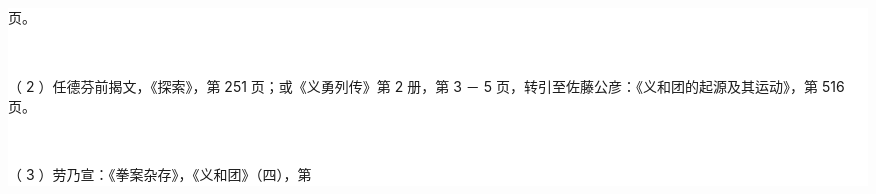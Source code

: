    页。
  </span>
 </p>
 <p class="p1">
  <span class="s1">
  </span>
  <br/>
 </p>
 <p class="p2">
  <span class="s1">
   （
  </span>
  <span class="s2">
   2
  </span>
  <span class="s1">
   ）任德芬前揭文，《探索》，第
  </span>
  <span class="s2">
   251
  </span>
  <span class="s1">
   页；或《义勇列传》第
  </span>
  <span class="s2">
   2
  </span>
  <span class="s1">
   册，第
  </span>
  <span class="s2">
   3
  </span>
  <span class="s1">
   －
  </span>
  <span class="s2">
   5
  </span>
  <span class="s1">
   页，转引至佐藤公彦：《义和团的起源及其运动》，第
  </span>
  <span class="s2">
   516
  </span>
  <span class="s1">
   页。
  </span>
 </p>
 <p class="p1">
  <span class="s1">
  </span>
  <br/>
 </p>
 <p class="p2">
  <span class="s1">
   （
  </span>
  <span class="s2">
   3
  </span>
  <span class="s1">
   ）劳乃宣：《拳案杂存》，《义和团》（四），第
  </span>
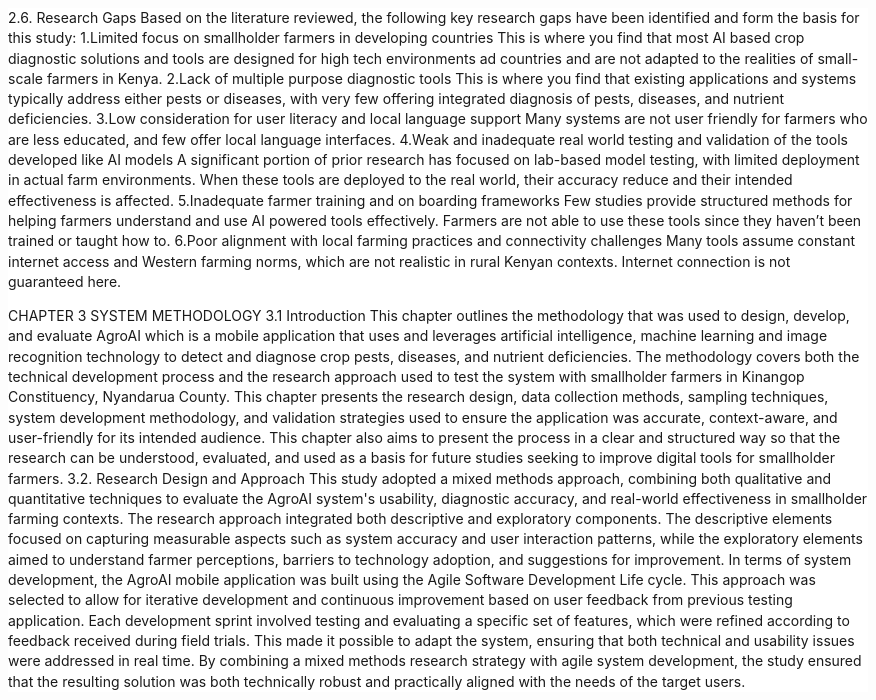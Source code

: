 


2.6. Research Gaps
Based on the literature reviewed, the following key research gaps have been identified and form the basis for this study:
1.Limited focus on smallholder farmers in developing countries
This is where  you find that most AI based crop diagnostic solutions and tools are designed for high tech environments ad countries and are not adapted to the realities of small-scale farmers in Kenya.
2.Lack of multiple purpose diagnostic tools 
This is where you find that existing applications and systems typically address either pests or diseases, with very few offering integrated diagnosis of pests, diseases, and nutrient deficiencies.
3.Low consideration for user literacy and local language support
 Many systems are not user friendly for farmers who are less educated, and few offer local language interfaces.
4.Weak and inadequate real world testing and validation of the tools developed like AI models 
 A significant portion of prior research has focused on lab-based model testing, with limited deployment in actual farm environments. When these tools are deployed to the real world, their accuracy reduce and their intended effectiveness is affected.
5.Inadequate farmer training and on boarding frameworks
Few studies provide structured methods for helping farmers understand and use AI powered tools effectively. Farmers are not able to use these tools since they haven’t been trained or taught how to.
6.Poor alignment with local farming practices and connectivity challenges
 Many tools assume constant internet access and Western farming norms, which are not realistic in rural Kenyan contexts. Internet connection is not guaranteed here.





CHAPTER 3
SYSTEM METHODOLOGY
3.1  Introduction
This chapter outlines the methodology that was used to design, develop, and evaluate AgroAI which is a mobile application that uses and leverages artificial intelligence, machine learning and image recognition technology to detect and diagnose crop pests, diseases, and nutrient deficiencies. The methodology covers both the technical development process and the research approach used to test the system with smallholder farmers in Kinangop Constituency, Nyandarua County. This chapter presents the research design, data collection methods, sampling techniques, system development methodology, and validation strategies used to ensure the application was accurate, context-aware, and user-friendly for its intended audience. This chapter also aims to present the process in a clear and structured way so that the research can be understood, evaluated, and used as a basis for future studies seeking to improve digital tools for smallholder farmers.
3.2. Research Design and Approach
This study adopted a mixed methods approach, combining both qualitative and quantitative techniques to evaluate the AgroAI system's usability, diagnostic accuracy, and real-world effectiveness in smallholder farming contexts. The research approach integrated both descriptive and exploratory components. The descriptive elements focused on capturing measurable aspects such as system accuracy and user interaction patterns, while the exploratory elements aimed to understand farmer perceptions, barriers to technology adoption, and suggestions for improvement.
In terms of system development, the AgroAI mobile application was built using the Agile Software Development Life cycle. This approach was selected to allow for iterative development and continuous improvement based on user feedback from previous testing application. Each development sprint involved testing and evaluating a specific set of features, which were refined according to feedback received during field trials. This made it possible to adapt the system, ensuring that both technical and usability issues were addressed in real time.
By combining a mixed methods research strategy with agile system development, the study ensured that the resulting solution was both technically robust and practically aligned with the needs of the target users.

PROBLEM TO SOLVE: The string "systems" marks the lines to return from the material. Copy each one.

WRITTEN SOLUTION:
This is where you find that existing applications and systems typically address either pests or diseases, with very few offering integrated diagnosis of pests, diseases, and nutrient deficiencies.
 Many systems are not user friendly for farmers who are less educated, and few offer local language interfaces.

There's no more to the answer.